Quarante ans après le moratoire de la Commission baleinière internationale sur la chasse à la baleine, que pouvons-nous apprendre des facteurs ayant mené à cette avancée pour la conservation au moment où il faut urgemment trouver des solutions pour mitiger l’impact des activités humaines sur les écosystèmes marins?
Nous avons vu dans le dernier billet que la sensibilisation du public à l'environnement, les données scientifiques, les développements technologiques et la réalité économique ont joué un rôle dans la décision d'abandonner la chasse à la baleine en 1982.
Aujourd'hui, lorsqu'il s'agit de faire face aux menaces qui pèsent sur les populations de baleines, le soutien de l'opinion publique est plus important que jamais. Les gens s'opposent massivement à la chasse à la baleine, sont indignés et attristés lorsqu'une baleine est victime d'actions humaines, et sont de plus en plus conscients de l'impact de la pollution et des activités industrielles sur les écosystèmes marins. Les données scientifiques ne manquent pas non plus et les publications solides démontrant l'interconnexion des espèces, les conditions désastreuses de plusieurs populations de cétacés, l 'importance des baleines dans les écosystèmes marins et leur rôle dans la séquestration du carbone ne manquent pas.

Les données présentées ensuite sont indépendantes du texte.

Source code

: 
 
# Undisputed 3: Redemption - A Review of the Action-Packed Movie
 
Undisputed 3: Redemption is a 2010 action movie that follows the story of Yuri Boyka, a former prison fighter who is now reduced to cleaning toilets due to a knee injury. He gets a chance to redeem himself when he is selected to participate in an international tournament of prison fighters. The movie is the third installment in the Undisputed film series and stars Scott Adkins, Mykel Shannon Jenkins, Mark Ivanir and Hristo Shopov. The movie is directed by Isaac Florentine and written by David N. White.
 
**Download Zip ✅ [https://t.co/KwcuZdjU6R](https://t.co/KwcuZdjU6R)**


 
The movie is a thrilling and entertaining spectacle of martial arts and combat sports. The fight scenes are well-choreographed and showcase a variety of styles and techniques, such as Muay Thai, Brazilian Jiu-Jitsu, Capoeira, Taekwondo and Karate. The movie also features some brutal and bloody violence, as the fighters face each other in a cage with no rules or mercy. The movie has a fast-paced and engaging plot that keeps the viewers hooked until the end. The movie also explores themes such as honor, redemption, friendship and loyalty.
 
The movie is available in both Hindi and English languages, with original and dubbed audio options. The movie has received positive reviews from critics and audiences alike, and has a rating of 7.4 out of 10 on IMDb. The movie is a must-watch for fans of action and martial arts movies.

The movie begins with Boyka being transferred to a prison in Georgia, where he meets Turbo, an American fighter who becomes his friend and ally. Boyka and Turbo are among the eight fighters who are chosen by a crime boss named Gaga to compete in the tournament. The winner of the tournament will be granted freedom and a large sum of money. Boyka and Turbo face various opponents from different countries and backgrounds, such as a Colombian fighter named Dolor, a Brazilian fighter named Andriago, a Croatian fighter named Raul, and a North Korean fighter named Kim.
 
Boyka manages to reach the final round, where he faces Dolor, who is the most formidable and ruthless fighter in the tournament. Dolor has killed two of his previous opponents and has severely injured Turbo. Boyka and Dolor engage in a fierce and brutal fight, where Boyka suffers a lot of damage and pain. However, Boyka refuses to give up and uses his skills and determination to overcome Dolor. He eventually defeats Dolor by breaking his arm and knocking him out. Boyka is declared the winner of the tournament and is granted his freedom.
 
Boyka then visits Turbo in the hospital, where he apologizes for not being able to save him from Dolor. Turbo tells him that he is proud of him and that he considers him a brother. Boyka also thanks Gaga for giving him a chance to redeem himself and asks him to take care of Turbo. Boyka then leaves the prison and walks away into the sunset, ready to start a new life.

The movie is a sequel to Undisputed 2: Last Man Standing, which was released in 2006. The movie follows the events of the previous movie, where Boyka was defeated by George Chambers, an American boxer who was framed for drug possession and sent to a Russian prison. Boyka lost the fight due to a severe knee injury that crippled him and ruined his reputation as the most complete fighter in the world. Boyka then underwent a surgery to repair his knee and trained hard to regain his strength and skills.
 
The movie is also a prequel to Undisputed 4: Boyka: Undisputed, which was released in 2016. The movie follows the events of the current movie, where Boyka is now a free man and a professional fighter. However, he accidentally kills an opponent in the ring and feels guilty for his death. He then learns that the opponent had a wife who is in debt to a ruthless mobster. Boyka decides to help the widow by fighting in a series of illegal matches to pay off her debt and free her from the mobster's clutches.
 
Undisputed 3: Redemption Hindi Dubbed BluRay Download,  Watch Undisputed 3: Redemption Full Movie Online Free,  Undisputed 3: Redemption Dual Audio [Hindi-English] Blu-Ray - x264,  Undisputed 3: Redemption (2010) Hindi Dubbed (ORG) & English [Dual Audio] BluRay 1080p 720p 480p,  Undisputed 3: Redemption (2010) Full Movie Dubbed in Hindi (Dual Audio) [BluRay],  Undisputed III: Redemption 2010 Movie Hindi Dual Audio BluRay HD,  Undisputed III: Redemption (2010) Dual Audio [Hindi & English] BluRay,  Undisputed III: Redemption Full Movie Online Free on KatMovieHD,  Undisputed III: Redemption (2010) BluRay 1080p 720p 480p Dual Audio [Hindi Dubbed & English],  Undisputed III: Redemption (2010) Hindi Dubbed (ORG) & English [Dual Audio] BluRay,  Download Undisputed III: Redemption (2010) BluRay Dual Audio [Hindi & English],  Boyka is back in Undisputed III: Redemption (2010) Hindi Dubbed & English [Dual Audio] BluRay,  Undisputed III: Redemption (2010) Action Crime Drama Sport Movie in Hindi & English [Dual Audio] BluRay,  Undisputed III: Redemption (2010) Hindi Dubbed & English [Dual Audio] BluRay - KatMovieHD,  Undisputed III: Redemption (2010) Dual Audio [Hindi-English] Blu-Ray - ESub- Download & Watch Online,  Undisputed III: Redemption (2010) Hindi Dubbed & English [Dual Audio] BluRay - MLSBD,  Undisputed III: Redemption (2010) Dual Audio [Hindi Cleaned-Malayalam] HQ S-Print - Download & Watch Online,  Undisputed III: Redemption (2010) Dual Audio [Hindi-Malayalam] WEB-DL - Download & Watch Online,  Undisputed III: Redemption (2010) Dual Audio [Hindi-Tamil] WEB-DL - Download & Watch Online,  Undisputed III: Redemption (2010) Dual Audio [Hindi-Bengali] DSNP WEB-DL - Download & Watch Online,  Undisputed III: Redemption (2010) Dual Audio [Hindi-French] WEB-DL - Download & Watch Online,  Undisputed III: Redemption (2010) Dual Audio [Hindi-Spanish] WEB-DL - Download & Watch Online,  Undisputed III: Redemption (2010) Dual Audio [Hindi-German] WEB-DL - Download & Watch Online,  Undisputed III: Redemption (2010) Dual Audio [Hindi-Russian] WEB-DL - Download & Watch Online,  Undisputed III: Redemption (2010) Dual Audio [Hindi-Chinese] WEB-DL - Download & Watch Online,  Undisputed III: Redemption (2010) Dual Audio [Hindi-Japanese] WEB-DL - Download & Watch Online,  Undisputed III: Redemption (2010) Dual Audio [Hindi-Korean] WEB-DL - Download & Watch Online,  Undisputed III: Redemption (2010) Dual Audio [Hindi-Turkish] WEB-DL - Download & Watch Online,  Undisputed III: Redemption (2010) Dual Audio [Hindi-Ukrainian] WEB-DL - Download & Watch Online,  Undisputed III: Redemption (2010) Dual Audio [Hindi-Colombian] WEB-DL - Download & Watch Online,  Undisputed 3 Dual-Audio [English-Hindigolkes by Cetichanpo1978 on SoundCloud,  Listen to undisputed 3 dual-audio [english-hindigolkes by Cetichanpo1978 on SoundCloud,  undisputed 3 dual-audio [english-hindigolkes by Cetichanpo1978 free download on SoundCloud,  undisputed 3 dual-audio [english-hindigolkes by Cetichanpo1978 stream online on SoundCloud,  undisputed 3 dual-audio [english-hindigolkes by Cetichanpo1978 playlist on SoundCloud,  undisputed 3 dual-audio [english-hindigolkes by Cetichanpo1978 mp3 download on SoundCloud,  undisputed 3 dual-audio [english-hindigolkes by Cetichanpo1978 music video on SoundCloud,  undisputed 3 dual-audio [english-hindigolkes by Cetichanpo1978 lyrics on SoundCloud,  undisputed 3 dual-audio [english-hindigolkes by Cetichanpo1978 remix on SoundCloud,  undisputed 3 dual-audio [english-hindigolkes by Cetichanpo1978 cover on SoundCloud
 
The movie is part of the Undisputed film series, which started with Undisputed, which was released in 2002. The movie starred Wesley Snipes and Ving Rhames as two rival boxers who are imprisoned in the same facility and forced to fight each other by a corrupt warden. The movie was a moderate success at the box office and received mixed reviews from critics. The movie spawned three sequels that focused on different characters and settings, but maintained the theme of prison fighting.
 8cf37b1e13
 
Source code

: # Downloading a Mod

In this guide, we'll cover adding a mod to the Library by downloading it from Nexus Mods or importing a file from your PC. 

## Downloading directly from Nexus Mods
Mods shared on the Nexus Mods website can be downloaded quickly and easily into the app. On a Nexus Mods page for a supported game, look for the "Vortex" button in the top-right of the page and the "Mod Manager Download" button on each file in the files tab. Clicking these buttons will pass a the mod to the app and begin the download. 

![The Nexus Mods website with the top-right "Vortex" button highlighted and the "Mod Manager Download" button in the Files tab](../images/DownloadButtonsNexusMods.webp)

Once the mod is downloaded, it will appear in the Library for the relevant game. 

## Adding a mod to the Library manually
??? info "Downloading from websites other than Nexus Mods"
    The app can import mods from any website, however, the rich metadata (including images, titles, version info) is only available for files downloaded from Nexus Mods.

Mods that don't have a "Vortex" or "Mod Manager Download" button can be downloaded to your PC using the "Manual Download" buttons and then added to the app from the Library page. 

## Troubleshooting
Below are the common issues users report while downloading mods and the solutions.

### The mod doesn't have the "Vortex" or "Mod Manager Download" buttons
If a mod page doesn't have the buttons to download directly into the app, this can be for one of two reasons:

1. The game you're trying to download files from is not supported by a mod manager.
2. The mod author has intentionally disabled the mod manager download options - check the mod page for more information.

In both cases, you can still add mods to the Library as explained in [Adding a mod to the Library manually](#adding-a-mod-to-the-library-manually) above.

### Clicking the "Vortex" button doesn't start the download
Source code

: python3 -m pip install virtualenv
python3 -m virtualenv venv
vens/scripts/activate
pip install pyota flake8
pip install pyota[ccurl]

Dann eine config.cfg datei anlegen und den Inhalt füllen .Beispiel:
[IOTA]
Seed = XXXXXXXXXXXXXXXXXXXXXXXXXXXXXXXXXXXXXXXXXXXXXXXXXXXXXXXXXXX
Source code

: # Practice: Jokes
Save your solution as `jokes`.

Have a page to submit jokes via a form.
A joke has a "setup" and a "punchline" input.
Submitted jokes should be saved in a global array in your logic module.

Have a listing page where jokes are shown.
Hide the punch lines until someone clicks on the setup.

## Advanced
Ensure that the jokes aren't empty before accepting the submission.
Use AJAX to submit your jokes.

Ce qu'il reste à faire, c'est de s'attaquer aux incitations économiques entourant les menaces modernes qui pèsent sur les baleines, telles que les collisions avec les navires, les bruits sous-marins et les prises accessoires provenant de diverses pêcheries et industries marines.
Cette fois, il ne s'agit pas de freiner une industrie qui nuit activement aux baleines : personne ne tire profit de la mort d'une baleine. Ce qu 'il faut combattre, c'est l'indifférence : il faut renverser le fait que les dommages causés aux baleines n'ont pas de conséquences directes pour les responsables, et ne sont souvent même pas détectés. Les industries n'ont donc aucun intérêt concret à minimiser leurs dommages collatéraux sur les mammifères marins, même si la perte d'une baleine signifie la perte d'un élément important pour le mélange des nutriments et la séquestration du carbone, la perte d'un membre central de son groupe familial, et peut-être la perte d'un individu crucial pour la reproduction d'une population au bord de l'extinction. Alors, comment faire en sorte que les acteurs opérant en mer s'intéressent à la préservation des baleines ?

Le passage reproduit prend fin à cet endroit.